(Beginning of LISTED RECORDS)
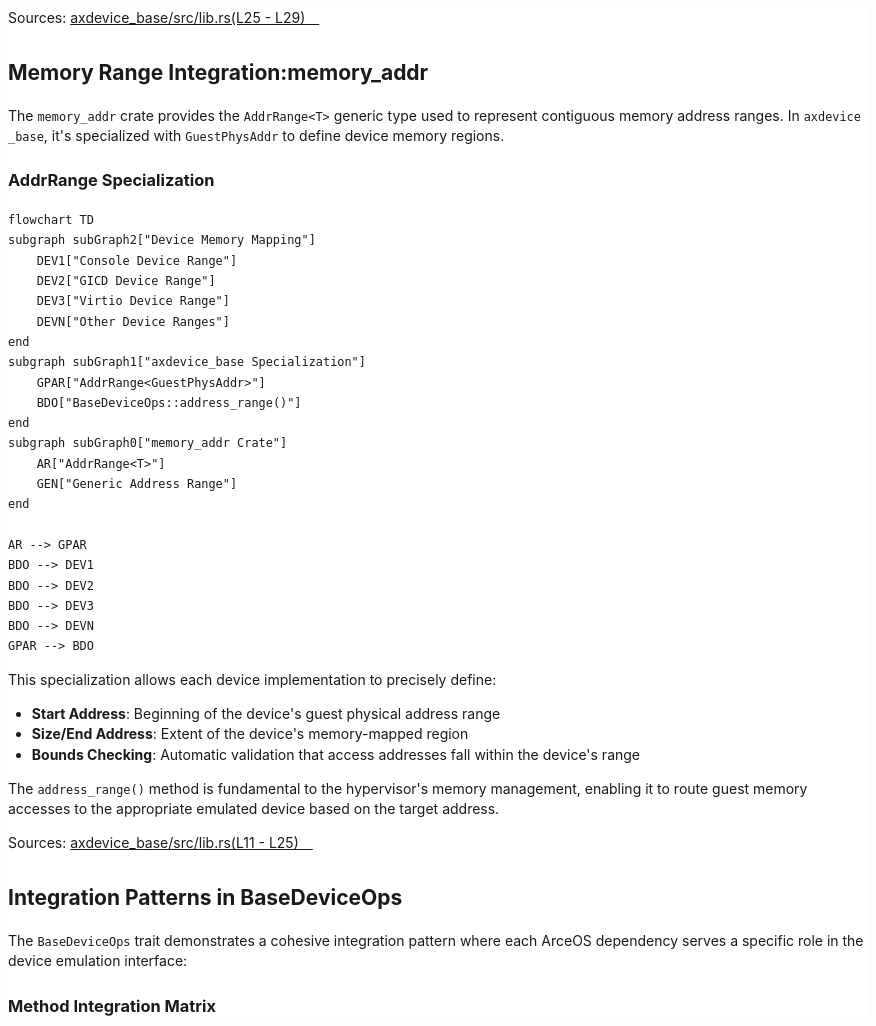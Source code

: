 Sources: [axdevice_base/src/lib.rs(L25 - L29)&emsp;](https://github.com/arceos-hypervisor/axdevice_crates/blob/28d49f14/axdevice_base/src/lib.rs#L25-L29)

## Memory Range Integration:memory_addr

The `memory_addr` crate provides the `AddrRange<T>` generic type used to represent contiguous memory address ranges. In `axdevice_base`, it's specialized with `GuestPhysAddr` to define device memory regions.

### AddrRange Specialization

```mermaid
flowchart TD
subgraph subGraph2["Device Memory Mapping"]
    DEV1["Console Device Range"]
    DEV2["GICD Device Range"]
    DEV3["Virtio Device Range"]
    DEVN["Other Device Ranges"]
end
subgraph subGraph1["axdevice_base Specialization"]
    GPAR["AddrRange<GuestPhysAddr>"]
    BDO["BaseDeviceOps::address_range()"]
end
subgraph subGraph0["memory_addr Crate"]
    AR["AddrRange<T>"]
    GEN["Generic Address Range"]
end

AR --> GPAR
BDO --> DEV1
BDO --> DEV2
BDO --> DEV3
BDO --> DEVN
GPAR --> BDO
```

This specialization allows each device implementation to precisely define:

* **Start Address**: Beginning of the device's guest physical address range
* **Size/End Address**: Extent of the device's memory-mapped region
* **Bounds Checking**: Automatic validation that access addresses fall within the device's range

The `address_range()` method is fundamental to the hypervisor's memory management, enabling it to route guest memory accesses to the appropriate emulated device based on the target address.

Sources: [axdevice_base/src/lib.rs(L11 - L25)&emsp;](https://github.com/arceos-hypervisor/axdevice_crates/blob/28d49f14/axdevice_base/src/lib.rs#L11-L25)

## Integration Patterns in BaseDeviceOps

The `BaseDeviceOps` trait demonstrates a cohesive integration pattern where each ArceOS dependency serves a specific role in the device emulation interface:

### Method Integration Matrix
(End of LISTED RECORDS)
§ PROBLEM DETAILS
Within the records above, count the lines that include the string "define"; state the number and nothing else.

§ RESPONSE BELOW
2